Aber so schnell wie die ersten Klausuren kamen, gingen sie wieder auch. Letzten Freitag haben wir im ersten Prüfungsblock unsere letzte, Physik,  geschrieben. Der zweite Prüfungsblock folgt Anfang März mit Grundlagen der Elektrotechnik I und Digitaltechnik.
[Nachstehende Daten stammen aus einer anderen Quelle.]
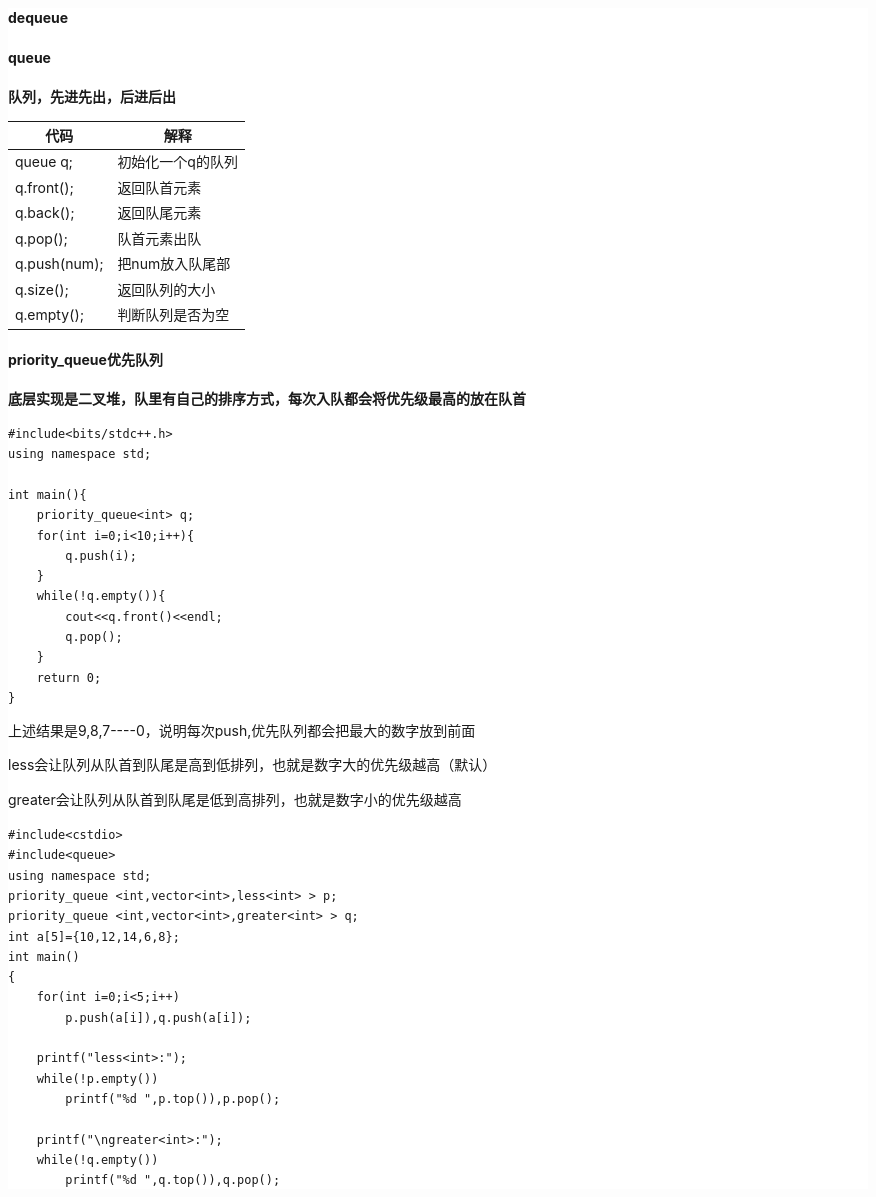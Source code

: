 #### dequeue

#### queue

**队列，先进先出，后进后出**


| 代码          | 解释              |
| --------------- | ------------------- |
| queue<int> q; | 初始化一个q的队列 |
| q.front();    | 返回队首元素      |
| q.back();     | 返回队尾元素      |
| q.pop();      | 队首元素出队      |
| q.push(num);  | 把num放入队尾部   |
| q.size();     | 返回队列的大小    |
| q.empty();    | 判断队列是否为空  |

#### priority_queue优先队列

**底层实现是二叉堆，队里有自己的排序方式，每次入队都会将优先级最高的放在队首**

```c_cpp
#include<bits/stdc++.h>
using namespace std;

int main(){
	priority_queue<int> q;
	for(int i=0;i<10;i++){
		q.push(i);
	}
	while(!q.empty()){
		cout<<q.front()<<endl;
		q.pop();
	}
	return 0;
}
```

上述结果是9,8,7----0，说明每次push,优先队列都会把最大的数字放到前面

less会让队列从队首到队尾是高到低排列，也就是数字大的优先级越高（默认）

greater会让队列从队首到队尾是低到高排列，也就是数字小的优先级越高

```c_cpp
#include<cstdio>
#include<queue>
using namespace std;
priority_queue <int,vector<int>,less<int> > p;
priority_queue <int,vector<int>,greater<int> > q;
int a[5]={10,12,14,6,8};
int main()
{
	for(int i=0;i<5;i++)
		p.push(a[i]),q.push(a[i]);

	printf("less<int>:");
	while(!p.empty())
		printf("%d ",p.top()),p.pop();

	printf("\ngreater<int>:");
	while(!q.empty())
		printf("%d ",q.top()),q.pop();
```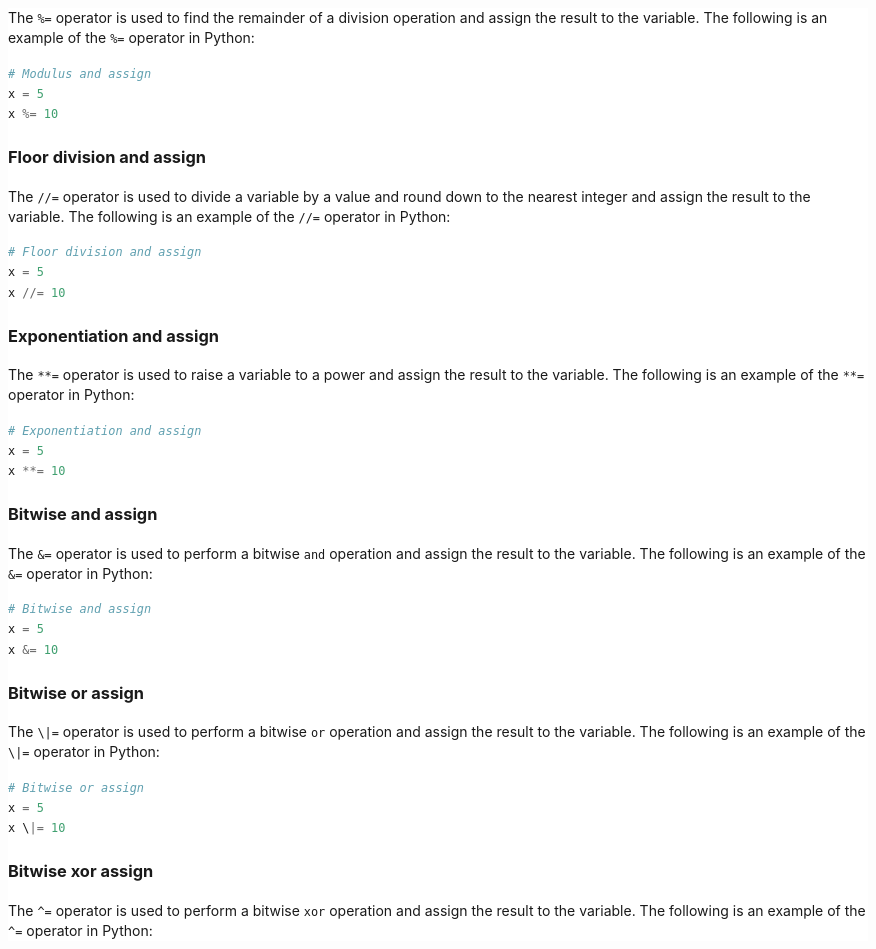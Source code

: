 The `%=` operator is used to find the remainder of a division operation and assign the result to the variable. The following is an example of the `%=` operator in Python:

```python
# Modulus and assign
x = 5
x %= 10
```

### Floor division and assign

The `//=` operator is used to divide a variable by a value and round down to the nearest integer and assign the result to the variable. The following is an example of the `//=` operator in Python:

```python
# Floor division and assign
x = 5
x //= 10
```

### Exponentiation and assign

The `**=` operator is used to raise a variable to a power and assign the result to the variable. The following is an example of the `**=` operator in Python:

```python
# Exponentiation and assign
x = 5
x **= 10
```

### Bitwise and assign

The `&=` operator is used to perform a bitwise `and` operation and assign the result to the variable. The following is an example of the `&=` operator in Python:

```python
# Bitwise and assign
x = 5
x &= 10
```

### Bitwise or assign

The `\|=` operator is used to perform a bitwise `or` operation and assign the result to the variable. The following is an example of the `\|=` operator in Python:

```python
# Bitwise or assign
x = 5
x \|= 10
```

### Bitwise xor assign

The `^=` operator is used to perform a bitwise `xor` operation and assign the result to the variable. The following is an example of the `^=` operator in Python:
So sitze ich hier und habe gerade meinen ersten Arbeitstag seit langem hinter mich gebracht. Wir Duale wurden verschiedenen Anlagen zugeteilt, ich befinde mich ab sofort an der ”Tandem 2”, eine Kaltwalzstraße. Ferner verlief der heutige Tag auch extrem spannend, ich nahm an einem Frühgespräch und einem sogenannten ”Steh-C”, einer anlagenübergreifenden Besprechung von Ingenieuren, in der Probleme ausdiskutiert werden, teil. Dann untersuchte ich die Kaltwalzstraße auf eigene Faust, habe bei Ratlosigkeit Kollegen gefragt und sie erzählten mir mit großer Freude, welche Arbeiten sie ausführten. Nachdem noch ein paar organisatorische Sachen geklärt wurden, war der Feierabend schon da. Nun werde ich mich erst mal freudestrahlend zu einem Döner gesellen, noch einen Film gucken und morgen in aller Frische in einen neuen Tag starten.